#### What you need to do
Every line of the data must be retyped exactly as it stands.

#### Data to process
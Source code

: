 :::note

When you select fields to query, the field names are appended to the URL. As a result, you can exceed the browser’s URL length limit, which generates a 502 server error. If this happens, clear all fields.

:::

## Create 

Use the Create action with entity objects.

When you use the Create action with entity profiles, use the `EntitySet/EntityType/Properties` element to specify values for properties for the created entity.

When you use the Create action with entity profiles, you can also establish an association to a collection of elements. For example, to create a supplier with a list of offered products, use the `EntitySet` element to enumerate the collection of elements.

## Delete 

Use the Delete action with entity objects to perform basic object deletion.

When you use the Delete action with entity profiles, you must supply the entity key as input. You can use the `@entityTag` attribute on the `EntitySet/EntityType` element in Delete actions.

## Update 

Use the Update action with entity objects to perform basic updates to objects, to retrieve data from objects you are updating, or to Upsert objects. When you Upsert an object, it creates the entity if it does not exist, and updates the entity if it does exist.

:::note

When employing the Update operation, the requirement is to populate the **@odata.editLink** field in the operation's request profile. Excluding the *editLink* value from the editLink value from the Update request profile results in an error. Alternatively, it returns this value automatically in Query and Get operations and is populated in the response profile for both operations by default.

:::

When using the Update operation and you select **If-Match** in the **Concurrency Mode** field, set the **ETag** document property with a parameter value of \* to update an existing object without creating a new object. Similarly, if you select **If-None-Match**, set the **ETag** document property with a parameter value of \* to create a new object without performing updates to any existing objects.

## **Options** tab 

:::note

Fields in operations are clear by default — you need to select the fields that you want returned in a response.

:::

#### Task output
Source code

: :::note

When you select fields to query, the field names are appended to the URL. As a result, you can exceed the browser’s URL length limit, which generates a 502 server error. If this happens, clear all fields.

:::

## Create 

Use the Create action with entity objects.

When you use the Create action with entity profiles, use the `EntitySet/EntityType/Properties` element to specify values for properties for the created entity.

When you use the Create action with entity profiles, you can also establish an association to a collection of elements. For example, to create a supplier with a list of offered products, use the `EntitySet` element to enumerate the collection of elements.

## Delete 

Use the Delete action with entity objects to perform basic object deletion.

When you use the Delete action with entity profiles, you must supply the entity key as input. You can use the `@entityTag` attribute on the `EntitySet/EntityType` element in Delete actions.

## Update 

Use the Update action with entity objects to perform basic updates to objects, to retrieve data from objects you are updating, or to Upsert objects. When you Upsert an object, it creates the entity if it does not exist, and updates the entity if it does exist.

:::note

When employing the Update operation, the requirement is to populate the **@odata.editLink** field in the operation's request profile. Excluding the *editLink* value from the editLink value from the Update request profile results in an error. Alternatively, it returns this value automatically in Query and Get operations and is populated in the response profile for both operations by default.

:::

When using the Update operation and you select **If-Match** in the **Concurrency Mode** field, set the **ETag** document property with a parameter value of \* to update an existing object without creating a new object. Similarly, if you select **If-None-Match**, set the **ETag** document property with a parameter value of \* to create a new object without performing updates to any existing objects.

## **Options** tab 

:::note

Fields in operations are clear by default — you need to select the fields that you want returned in a response.

:::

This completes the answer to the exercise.